Table of Contents

Class MoCoV3<T>

Namespace
AiDotNet.SelfSupervisedLearning
Assembly
AiDotNet.dll

MoCo v3: An Empirical Study of Training Self-Supervised Vision Transformers.

public class MoCoV3<T> : SSLMethodBase<T>, ISSLMethod<T>

Type Parameters

T

The numeric type used for computations.

Inheritance
MoCoV3<T>
Implements
Inherited Members

Remarks

For Beginners: MoCo v3 adapts momentum contrastive learning specifically for Vision Transformers (ViT). It simplifies the framework by removing the memory queue and using in-batch negatives with a symmetric loss.

Key changes from MoCo v1/v2:

  • No memory queue: Uses in-batch negatives like SimCLR
  • Symmetric loss: Both views serve as queries and keys
  • Prediction head: Adds a predictor MLP on one branch
  • ViT optimizations: Random patch projection, no BN in MLP heads

Training stability for ViT:

  • Uses lower learning rates and careful initialization
  • Gradient clipping and careful warmup
  • Momentum encoder still provides stable targets

Reference: Chen et al., "An Empirical Study of Training Self-Supervised Vision Transformers" (ICCV 2021)

Constructors

MoCoV3(INeuralNetwork<T>, IMomentumEncoder<T>, IProjectorHead<T>, IProjectorHead<T>, IProjectorHead<T>?, SSLConfig?)

Initializes a new instance of the MoCoV3 class.

public MoCoV3(INeuralNetwork<T> encoder, IMomentumEncoder<T> momentumEncoder, IProjectorHead<T> projector, IProjectorHead<T> momentumProjector, IProjectorHead<T>? predictor = null, SSLConfig? config = null)

Parameters

encoder INeuralNetwork<T>

The online encoder network (ViT recommended).
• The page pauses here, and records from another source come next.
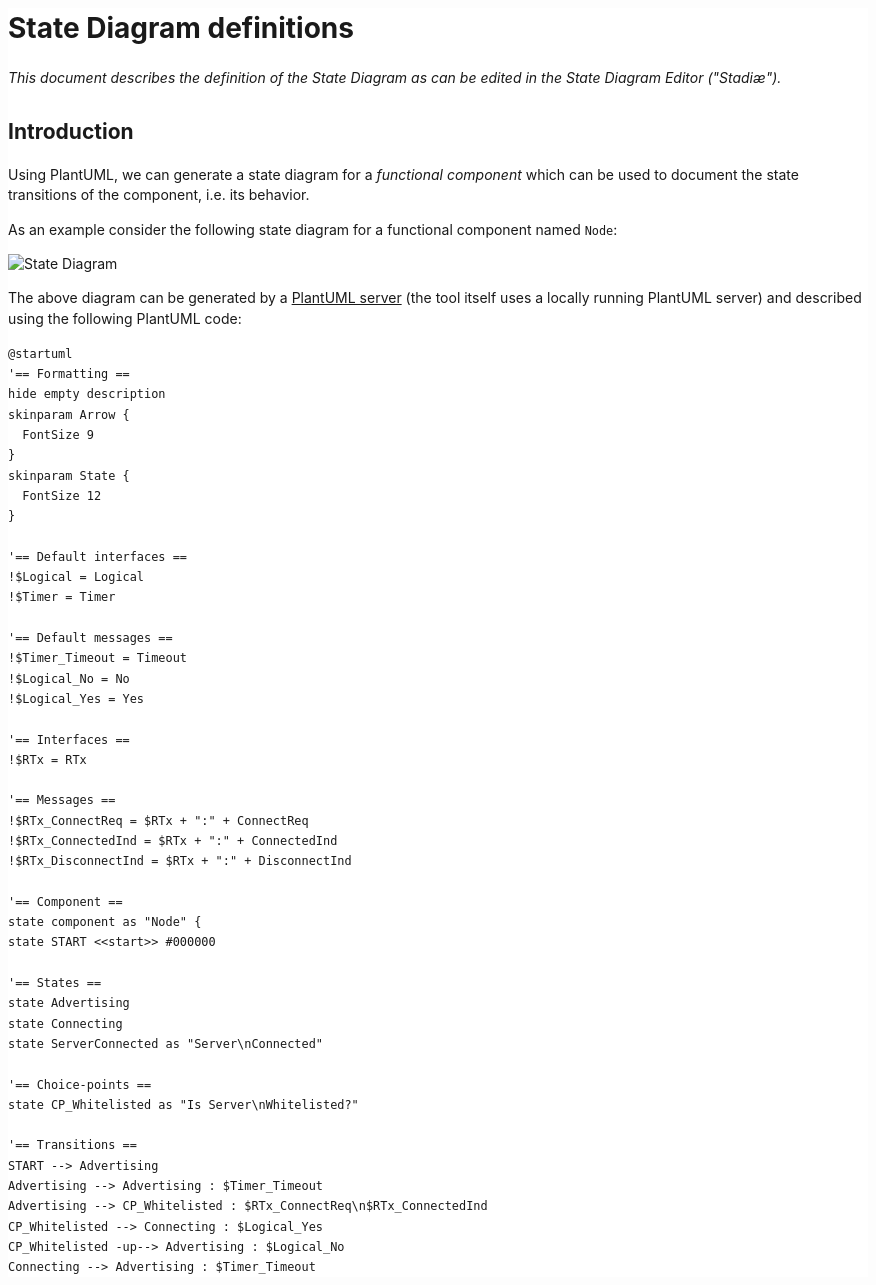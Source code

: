 # State Diagram definitions

_This document describes the definition of the State Diagram as can be edited in the State Diagram Editor ("Stadiæ")._

## Introduction

Using PlantUML, we can generate a state diagram for a _functional component_ which can be used to document the state transitions of the component, i.e. its behavior.

As an example consider the following state diagram for a functional component named `Node`:

![State Diagram](https://www.plantuml.com/plantuml/png/ZPBVQnin3CVV_LTejy4UHc3RsqgJDQGCyh0mSWTZ42ZcJctCOlbcw_PZfV_xLCVNn74OpOFnwVlHLtAagy3Qys1twZLCf_39UQkP3Tt9bzgQ3W5jpt-Wmz1wqxDnfC9tGxtssiBSU_SBxXL88d5j_Y9yK0z7GCsQCGVUlHTYN-qQR_MmOx0OWhx3y5ZpnQl6M7G3mnJIJM8h9vyh9xTlZnZ8cJoMnEXlTJjchvlVeikPzC-PjyHl5eu8MrxZ3m4Z_mQgYqhEWvAZs2sfEmidBU7N9hJxw1a-4vKAyPzfdUqT8J7e0DNATLZ1VTBgPhvkuF8oJcWsWvTluo-zgnOclYhHy-udUZP1HfSYgS53e4Olp5FViUG-jg6dQ9Ny5rjdMfpqpX0VbLbykVcwDOmx4qQBPO3HvKZwE1erNbCmR1n5c_sh9fDPrl7H_LI32nXNei3oReGy6V26YZ6gF2VQ93qLazqgeA4_qvNiOyhyVziPDIl6863Hv2bJcfSBjw6nO9d-pB8FwWgf6-pk7m00)

The above diagram can be generated by a [PlantUML server](https://plantuml.com/server) (the tool itself uses a locally running PlantUML server) and described using the following PlantUML code:

```
@startuml
'== Formatting ==
hide empty description
skinparam Arrow {
  FontSize 9
}
skinparam State {
  FontSize 12
}

'== Default interfaces ==
!$Logical = Logical
!$Timer = Timer

'== Default messages ==
!$Timer_Timeout = Timeout
!$Logical_No = No
!$Logical_Yes = Yes

'== Interfaces ==
!$RTx = RTx

'== Messages ==
!$RTx_ConnectReq = $RTx + ":" + ConnectReq
!$RTx_ConnectedInd = $RTx + ":" + ConnectedInd
!$RTx_DisconnectInd = $RTx + ":" + DisconnectInd

'== Component ==
state component as "Node" {
state START <<start>> #000000

'== States ==
state Advertising
state Connecting
state ServerConnected as "Server\nConnected"

'== Choice-points ==
state CP_Whitelisted as "Is Server\nWhitelisted?"

'== Transitions ==
START --> Advertising
Advertising --> Advertising : $Timer_Timeout
Advertising --> CP_Whitelisted : $RTx_ConnectReq\n$RTx_ConnectedInd
CP_Whitelisted --> Connecting : $Logical_Yes
CP_Whitelisted -up--> Advertising : $Logical_No
Connecting --> Advertising : $Timer_Timeout
```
momentumEncoder IMomentumEncoder<T>

The momentum encoder.

projector IProjectorHead<T>

Projection head for online encoder.

momentumProjector IProjectorHead<T>

Projection head for momentum encoder.

predictor IProjectorHead<T>

Predictor head (applied to online branch only).

config SSLConfig

Optional SSL configuration.

Properties

Category

Gets the category of this SSL method.

public override SSLMethodCategory Category { get; }

Property Value

SSLMethodCategory

Remarks

Categories include Contrastive, NonContrastive, Generative, and SelfDistillation.

Name

Gets the name of this SSL method.

public override string Name { get; }

Property Value

string

Remarks

Examples: "SimCLR", "MoCo v2", "BYOL", "DINO", "MAE"

RequiresMemoryBank

Indicates whether this method requires a memory bank for negative samples.

public override bool RequiresMemoryBank { get; }

Property Value

bool

Remarks

For Beginners: Memory banks store embeddings from previous batches to use as negative samples in contrastive learning. MoCo uses this, SimCLR does not.

UsesMomentumEncoder

Indicates whether this method uses a momentum-updated encoder.

public override bool UsesMomentumEncoder { get; }

Property Value

bool

Remarks

For Beginners: A momentum encoder is a slowly-updated copy of the main encoder. Methods like MoCo, BYOL, and DINO use this to provide stable targets.

Methods

OnEpochStart(int)

Signals the start of a new epoch.

public override void OnEpochStart(int epochNumber)

Parameters

epochNumber int

The current epoch number.

TrainStepCore(Tensor<T>, SSLAugmentationContext<T>?)

Implementation-specific training step logic.

protected override SSLStepResult<T> TrainStepCore(Tensor<T> batch, SSLAugmentationContext<T>? augmentationContext)

Parameters

batch Tensor<T>

The input batch tensor.

augmentationContext SSLAugmentationContext<T>

Optional augmentation context.

Returns

SSLStepResult<T>

The result of the training step.